Category Guide

What Is LiteLLM?

LiteLLM is an open-source Python library that lets you call 100+ LLM APIs using the OpenAI format. One interface, every provider. Here is how it works, what it costs, and where it fits in your stack.

LiteLLM Explained

LiteLLM is an open-source Python library created by BerriAI that provides a unified interface for calling large language model APIs. You write one completion() call using the OpenAI format, and LiteLLM translates it into the correct request format for whichever provider you specify — Anthropic, Google Vertex AI, AWS Bedrock, Azure OpenAI, Cohere, Mistral, and dozens of others.

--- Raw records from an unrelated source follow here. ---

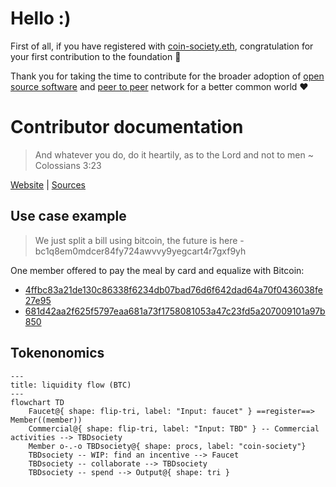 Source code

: 
# Hello :)

First of all, if you have registered with [coin-society.eth](https://app.ens.domains/coin-society.eth), congratulation for your first contribution to the foundation 🥳

Thank you for taking the time to contribute for the broader adoption of [open source software](https://en.wikipedia.org/wiki/Open_source) and [peer to peer](https://en.wikipedia.org/wiki/Peer-to-peer) network for a better common world ❤️

# Contributor documentation

> And whatever you do, do it heartily, as to the Lord and not to men ~ Colossians 3:23

[Website](coin-society.org) | [Sources](./website/)

## Use case example

> We just split a bill using bitcoin, the future is here - bc1q8em0mdcer84fy724awvvy9yegcart4r7gxf9yh

One member offered to pay the meal by card and equalize with Bitcoin:
- [4ffbc83a21de130c86338f6234db07bad76d6f642dad64a70f0436038fe27e95](https://mempool.space/tx/4ffbc83a21de130c86338f6234db07bad76d6f642dad64a70f0436038fe27e95)
- [681d42aa2f625f5797eaa681a73f1758081053a47c23fd5a207009101a97b850](https://mempool.space/tx/681d42aa2f625f5797eaa681a73f1758081053a47c23fd5a207009101a97b850)

## Tokenonomics

```mermaid
---
title: liquidity flow (BTC)
---
flowchart TD
    Faucet@{ shape: flip-tri, label: "Input: faucet" } ==register==> Member((member))
    Commercial@{ shape: flip-tri, label: "Input: TBD" } -- Commercial activities --> TBDsociety
    Member o-.-o TBDsociety@{ shape: procs, label: "coin-society"}
    TBDsociety -- WIP: find an incentive --> Faucet
    TBDsociety -- collaborate --> TBDsociety
    TBDsociety -- spend --> Output@{ shape: tri }
```
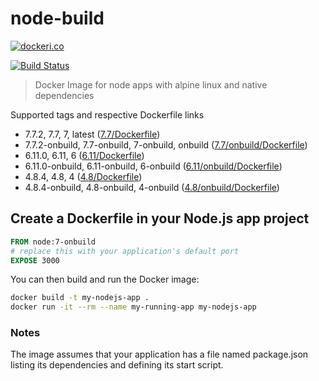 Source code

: # node-build

[![dockeri.co](http://dockeri.co/image/lgatica/node-build)](https://hub.docker.com/r/lgatica/node-build/)

[![Build Status](https://travis-ci.org/lgaticaq/node-build.svg?branch=master)](https://travis-ci.org/lgaticaq/node-build)

> Docker Image for node apps with alpine linux and native dependencies

Supported tags and respective Dockerfile links

- 7.7.2, 7.7, 7, latest ([7.7/Dockerfile](https://github.com/lgaticaq/node-build/blob/master/7.7.2/Dockerfile))
- 7.7.2-onbuild, 7.7-onbuild, 7-onbuild, onbuild ([7.7/onbuild/Dockerfile](https://github.com/lgaticaq/node-build/blob/master/7.7.2/onbuild/Dockerfile))
- 6.11.0, 6.11, 6 ([6.11/Dockerfile](https://github.com/lgaticaq/node-build/blob/master/6.11.0/Dockerfile))
- 6.11.0-onbuild, 6.11-onbuild, 6-onbuild ([6.11/onbuild/Dockerfile](https://github.com/lgaticaq/node-build/blob/master/6.11.0/onbuild/Dockerfile))
- 4.8.4, 4.8, 4 ([4.8/Dockerfile](https://github.com/lgaticaq/node-build/blob/master/4.8.4/Dockerfile))
- 4.8.4-onbuild, 4.8-onbuild, 4-onbuild ([4.8/onbuild/Dockerfile](https://github.com/lgaticaq/node-build/blob/master/4.8.4/onbuild/Dockerfile))

## Create a Dockerfile in your Node.js app project
```dockerfile
FROM node:7-onbuild
# replace this with your application's default port
EXPOSE 3000
```

You can then build and run the Docker image:

```bash
docker build -t my-nodejs-app .
docker run -it --rm --name my-running-app my-nodejs-app
```

### Notes
The image assumes that your application has a file named package.json listing its dependencies and defining its start script.
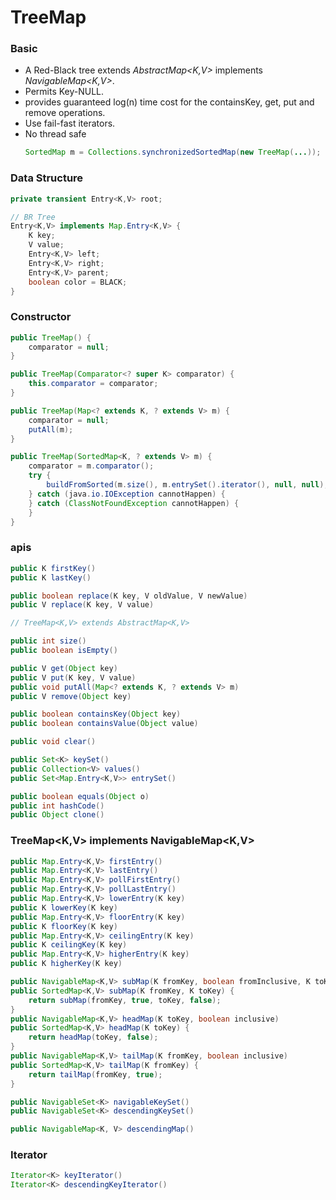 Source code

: # TreeMap


### Basic

* A Red-Black tree extends *AbstractMap<K,V>* implements *NavigableMap<K,V>*.
* Permits Key-NULL.
* provides guaranteed log(n) time cost for the containsKey, get, put and remove operations.
* Use fail-fast iterators.
* No thread safe
    ```java
    SortedMap m = Collections.synchronizedSortedMap(new TreeMap(...));
    ```

### Data Structure

```java
private transient Entry<K,V> root;

// BR Tree
Entry<K,V> implements Map.Entry<K,V> {
    K key;
    V value;
    Entry<K,V> left;
    Entry<K,V> right;
    Entry<K,V> parent;
    boolean color = BLACK;
}
```


### Constructor

```java
public TreeMap() {
    comparator = null;
}

public TreeMap(Comparator<? super K> comparator) {
    this.comparator = comparator;
}

public TreeMap(Map<? extends K, ? extends V> m) {
    comparator = null;
    putAll(m);
}

public TreeMap(SortedMap<K, ? extends V> m) {
    comparator = m.comparator();
    try {
        buildFromSorted(m.size(), m.entrySet().iterator(), null, null);
    } catch (java.io.IOException cannotHappen) {
    } catch (ClassNotFoundException cannotHappen) {
    }
}
```


### apis

```java
public K firstKey() 
public K lastKey()

public boolean replace(K key, V oldValue, V newValue)
public V replace(K key, V value)

// TreeMap<K,V> extends AbstractMap<K,V>

public int size()
public boolean isEmpty()

public V get(Object key)
public V put(K key, V value)
public void putAll(Map<? extends K, ? extends V> m)
public V remove(Object key) 

public boolean containsKey(Object key)
public boolean containsValue(Object value) 

public void clear()

public Set<K> keySet()
public Collection<V> values()
public Set<Map.Entry<K,V>> entrySet()

public boolean equals(Object o) 
public int hashCode()
public Object clone() 
```


### TreeMap<K,V> implements NavigableMap<K,V>

```java
public Map.Entry<K,V> firstEntry() 
public Map.Entry<K,V> lastEntry() 
public Map.Entry<K,V> pollFirstEntry() 
public Map.Entry<K,V> pollLastEntry()
public Map.Entry<K,V> lowerEntry(K key)
public K lowerKey(K key) 
public Map.Entry<K,V> floorEntry(K key)
public K floorKey(K key) 
public Map.Entry<K,V> ceilingEntry(K key) 
public K ceilingKey(K key) 
public Map.Entry<K,V> higherEntry(K key) 
public K higherKey(K key) 

public NavigableMap<K,V> subMap(K fromKey, boolean fromInclusive, K toKey, boolean toInclusive)
public SortedMap<K,V> subMap(K fromKey, K toKey) {
    return subMap(fromKey, true, toKey, false);
}
public NavigableMap<K,V> headMap(K toKey, boolean inclusive) 
public SortedMap<K,V> headMap(K toKey) {
    return headMap(toKey, false);
}
public NavigableMap<K,V> tailMap(K fromKey, boolean inclusive) 
public SortedMap<K,V> tailMap(K fromKey) {
    return tailMap(fromKey, true);
}

public NavigableSet<K> navigableKeySet() 
public NavigableSet<K> descendingKeySet()

public NavigableMap<K, V> descendingMap()
```


### Iterator

```java
Iterator<K> keyIterator()
Iterator<K> descendingKeyIterator() 
``` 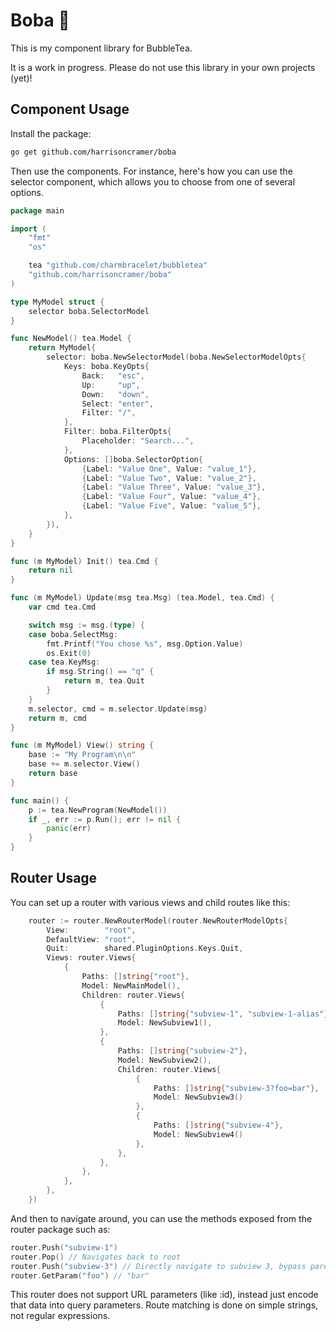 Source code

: # Boba 🧋

This is my component library for BubbleTea.

It is a work in progress. Please do not use this library in your own projects (yet)!

## Component Usage

Install the package:

```bash
go get github.com/harrisoncramer/boba
```

Then use the components. For instance, here's how you can use the selector component, which allows you to choose from one of several options.

```go
package main

import (
	"fmt"
	"os"

	tea "github.com/charmbracelet/bubbletea"
	"github.com/harrisoncramer/boba"
)

type MyModel struct {
	selector boba.SelectorModel
}

func NewModel() tea.Model {
	return MyModel{
		selector: boba.NewSelectorModel(boba.NewSelectorModelOpts{
			Keys: boba.KeyOpts{
				Back:   "esc",
				Up:     "up",
				Down:   "down",
				Select: "enter",
				Filter: "/",
			},
			Filter: boba.FilterOpts{
				Placeholder: "Search...",
			},
			Options: []boba.SelectorOption{
				{Label: "Value One", Value: "value_1"},
				{Label: "Value Two", Value: "value_2"},
				{Label: "Value Three", Value: "value_3"},
				{Label: "Value Four", Value: "value_4"},
				{Label: "Value Five", Value: "value_5"},
			},
		}),
	}
}

func (m MyModel) Init() tea.Cmd {
	return nil
}

func (m MyModel) Update(msg tea.Msg) (tea.Model, tea.Cmd) {
	var cmd tea.Cmd

	switch msg := msg.(type) {
	case boba.SelectMsg:
		fmt.Printf("You chose %s", msg.Option.Value)
		os.Exit(0)
	case tea.KeyMsg:
		if msg.String() == "q" {
			return m, tea.Quit
		}
	}
	m.selector, cmd = m.selector.Update(msg)
	return m, cmd
}

func (m MyModel) View() string {
	base := "My Program\n\n"
	base += m.selector.View()
	return base
}

func main() {
	p := tea.NewProgram(NewModel())
	if _, err := p.Run(); err != nil {
		panic(err)
	}
}
```

## Router Usage

You can set up a router with various views and child routes like this:

```go
	router := router.NewRouterModel(router.NewRouterModelOpts{
		View:        "root",
		DefaultView: "root",
		Quit:        shared.PluginOptions.Keys.Quit,
		Views: router.Views{
			{
				Paths: []string{"root"},
				Model: NewMainModel(),
				Children: router.Views{
					{
						Paths: []string{"subview-1", "subview-1-alias"}, // Will match either route name
						Model: NewSubview1(),
					},
					{
						Paths: []string{"subview-2"},
						Model: NewSubview2(),
						Children: router.Views{
							{
								Paths: []string{"subview-3?foo=bar"},
								Model: NewSubview3()
							},
							{
								Paths: []string{"subview-4"},
								Model: NewSubview4()
							},
						},
                    },
				},
			},
		},
	})
```

And then to navigate around, you can use the methods exposed from the router package such as:

```go
router.Push("subview-1")
router.Pop() // Navigates back to root
router.Push("subview-3") // Directly navigate to subview 3, bypass parent
router.GetParam("foo") // "bar"
```

This router does not support URL parameters (like :id), instead just encode that data into query parameters. Route matching is done on simple strings, not regular expressions.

The core problem LiteLLM solves is provider lock-in at the code level. Every LLM provider has its own SDK, its own request format, and its own response schema. If you start with OpenAI and want to try Anthropic, you rewrite your API calls, handle different error formats, and parse a different response structure. LiteLLM eliminates this by standardizing on the OpenAI format for all providers. Switching from model="gpt-4o" to model="claude-sonnet-4" is a one-line change.

LiteLLM comes in two forms. The SDK is a Python package you import directly into your application. The Proxy Server is a standalone service that exposes an OpenAI-compatible HTTP endpoint. The proxy adds operational features — load balancing across API keys, rate limiting per user or team, virtual API key management, and a spend tracking dashboard. Most production deployments use the proxy.

LiteLLM has become one of the most popular open-source LLM gateways, with over 18,000 GitHub stars. It is widely used in AI agent frameworks, internal developer platforms, and multi-model applications where teams need to route different tasks to different providers without maintaining separate integrations for each.

How LiteLLM Works

Unified Completion Interface

You call litellm.completion(model="provider/model-name", messages=[...]) and LiteLLM maps the request to the correct provider API. It handles authentication, request formatting, and response normalization. The response always comes back in the OpenAI format regardless of which provider served it.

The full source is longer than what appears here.